Quand un particulier entreprend de construire une usine et d’exercer une grande industrie, son premier soin est de mesurer avec exactitude la force et les ressources de ses concurrens ou des industriels qui l’ont précédé dans la même carrière. C’est une règle élémentaire : elle s’applique à la création des services à vapeur.

Les steamers anglais et américains sillonnent aujourd’hui les Océans Atlantique et Pacifique, la Méditerranée, la mer des Indes. Les différentes lignes sont réparties entre plusieurs compagnies très puissantes, pourvues de capitaux considérables et soutenues par les subventions de l’état. Il est indispensable d’exposer succinctement les moyens d’action dont ces compagnies disposent, leurs itinéraires, les résultats qu’elles obtiennent, et l’influence qu’elles exercent sur l’industrie et le commerce des pays dont elles assurent et développent les relations maritimes.

Ce fut au mois d’avril 1838 que partirent de Bristol et de Cork les deux navires (le Great-Western et le Sirius) qui les premiers affrontèrent la traversée de l’Atlantique à l’aide de la vapeur[1]. Le Great-Western n’avait à bord que sept passagers dont on admirait l’audace.
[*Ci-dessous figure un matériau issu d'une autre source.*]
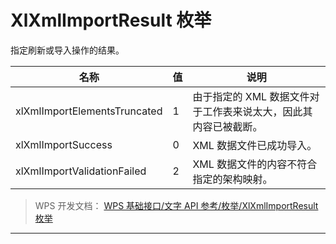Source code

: # XlXmlImportResult 枚举

指定刷新或导入操作的结果。

| 名称                         | 值  | 说明                                                            |
|------------------------------|-----|-----------------------------------------------------------------|
| xlXmlImportElementsTruncated | 1   | 由于指定的 XML 数据文件对于工作表来说太大，因此其内容已被截断。 |
| xlXmlImportSuccess           | 0   | XML 数据文件已成功导入。                                        |
| xlXmlImportValidationFailed  | 2   | XML 数据文件的内容不符合指定的架构映射。                        |

> WPS 开发文档： [WPS 基础接口/文字 API 参考/枚举/XlXmlImportResult 枚举](https://qn.cache.wpscdn.cn/encs/doc/office_v19/topics/WPS%20%E5%9F%BA%E7%A1%80%E6%8E%A5%E5%8F%A3/%E6%96%87%E5%AD%97%20API%20%E5%8F%82%E8%80%83/%E6%9E%9A%E4%B8%BE/XlXmlImportResult%20%E6%9E%9A%E4%B8%BE.html)

------------------------------------------------------------------------

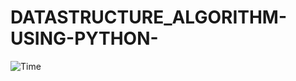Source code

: # DATASTRUCTURE_ALGORITHM-USING-PYTHON-
![Time](https://user-images.githubusercontent.com/66881276/130770083-b26631f9-f8c3-4122-a86a-0029c9e10737.png)


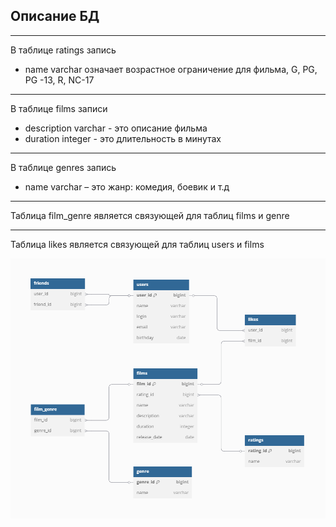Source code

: Описание БД 
---
___
В таблице ratings запись
- name varchar означает возрастное ограничение для фильма, G, PG, PG -13, R, NC-17 
___
 В таблице films записи
- description varchar - это описание фильма
- duration integer - это длительность в минутах
___
В таблице genres запись 
-  name varchar – это жанр: комедия, боевик и т.д
___
Таблица film_genre является связующей для таблиц films и genre
___
Таблица likes является связующей для таблиц users и films   

![bd_sheme_new.png](bd_sheme_new.png)
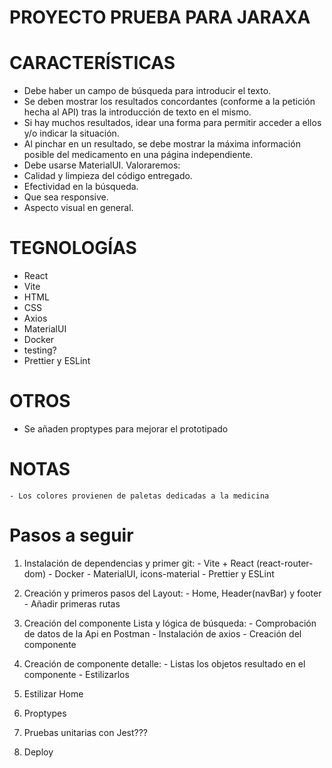 
# PROYECTO PRUEBA PARA JARAXA

# CARACTERÍSTICAS

  - Debe haber un campo de búsqueda para introducir el texto.
  - Se deben mostrar los resultados concordantes (conforme a la petición hecha al API) tras la introducción de texto en el mismo.
  - Si hay muchos resultados, idear una forma para permitir acceder a ellos y/o indicar la situación.
  - Al pinchar en un resultado, se debe mostrar la máxima información posible del medicamento en una página independiente.
  - Debe usarse MaterialUI.
Valoraremos:
  - Calidad y limpieza del código entregado.
  - Efectividad en la búsqueda.
  - Que sea responsive.
  - Aspecto visual en general.

# TEGNOLOGÍAS
  - React
  - Vite
  - HTML
  - CSS
  - Axios
  - MaterialUI
  - Docker
  - testing?
  - Prettier y ESLint

# OTROS
  - Se añaden proptypes para mejorar el prototipado

# NOTAS
    - Los colores provienen de paletas dedicadas a la medicina
    

# Pasos a seguir

  1) Instalación de dependencias y primer git:
    - Vite + React (react-router-dom)
    - Docker 
    - MaterialUI, icons-material
    - Prettier y ESLint

  2) Creación y primeros pasos del Layout:
    - Home, Header(navBar) y footer
    - Añadir primeras rutas 

  3) Creación del componente Lista y lógica de búsqueda:
    - Comprobación de datos de la Api en Postman
    - Instalación de axios
    - Creación del componente

  4) Creación de componente detalle:
    - Listas los objetos resultado en el componente
    - Estilizarlos

  5) Estilizar Home 

  6) Proptypes

  7) Pruebas unitarias con Jest???

  8) Deploy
Dès la fin de 1838, le gouvernement anglais se mit en mesure d’établir entre les États-Unis et l’Angleterre une communication régulière, et il conclut avec M. Cunard un arrangement en vertu duquel le concessionnaire s’engageait à desservir deux fois par mois la ligne de Liverpool à Halifax, moyennant une subvention annuelle de 45,000 livres sterling (1,125,000 fr.). Le service fut inauguré en 1840, et quatre steamers, de 1200 tonneaux et de la force de 400 chevaux, y furent affectés. En 1849, une nouvelle convention organisâtes départs hebdomadaires à destination de Boston ou de New-York, sauf pour les quatre mois d’hiver, pendant lesquels les départs ne devaient avoir lieu que par quinzaine, et porta la subvention à 145,000 livres sterling (3,625,000 francs). Les anciens navires furent remplacés par des bâtimens de 1800 à 2000 tonneaux, et d’une force de 650 à 800 chevaux. Enfin, en 1852, la subvention a été élevée à 186,000 livres sterling (4,650,000 francs). Dans une enquête récente, M. Cunard a déclaré que la valeur du capital engagé dans l’opération était de 25 millions de francs. Le service s’accomplit avec la plus grande régularité. Chaque jour, la compagnie, stimulée par la concurrence américaine, améliore son matériel naval ; les steamers qu’elle fait construire mesurent un plus fort tonnage et sont pourvus de machines plus puissantes.

En 1840, l’amirauté signa un contrat avec la Royal West India Mail steam packet Company, pour le transport des correspondances aux Antilles, à la Côte-Ferme et au Brésil. La subvention annuelle fut fixée à 240,000 liv. sterl.

  1. En 1819, le Savannah avait fait en vingt-six jours la traversée de New-York à Liverpool ; mais c’était un navire mixte, se servant à la fois de la voile et de la vapeur, et l’expérience ne pouvait être considérée comme décisive.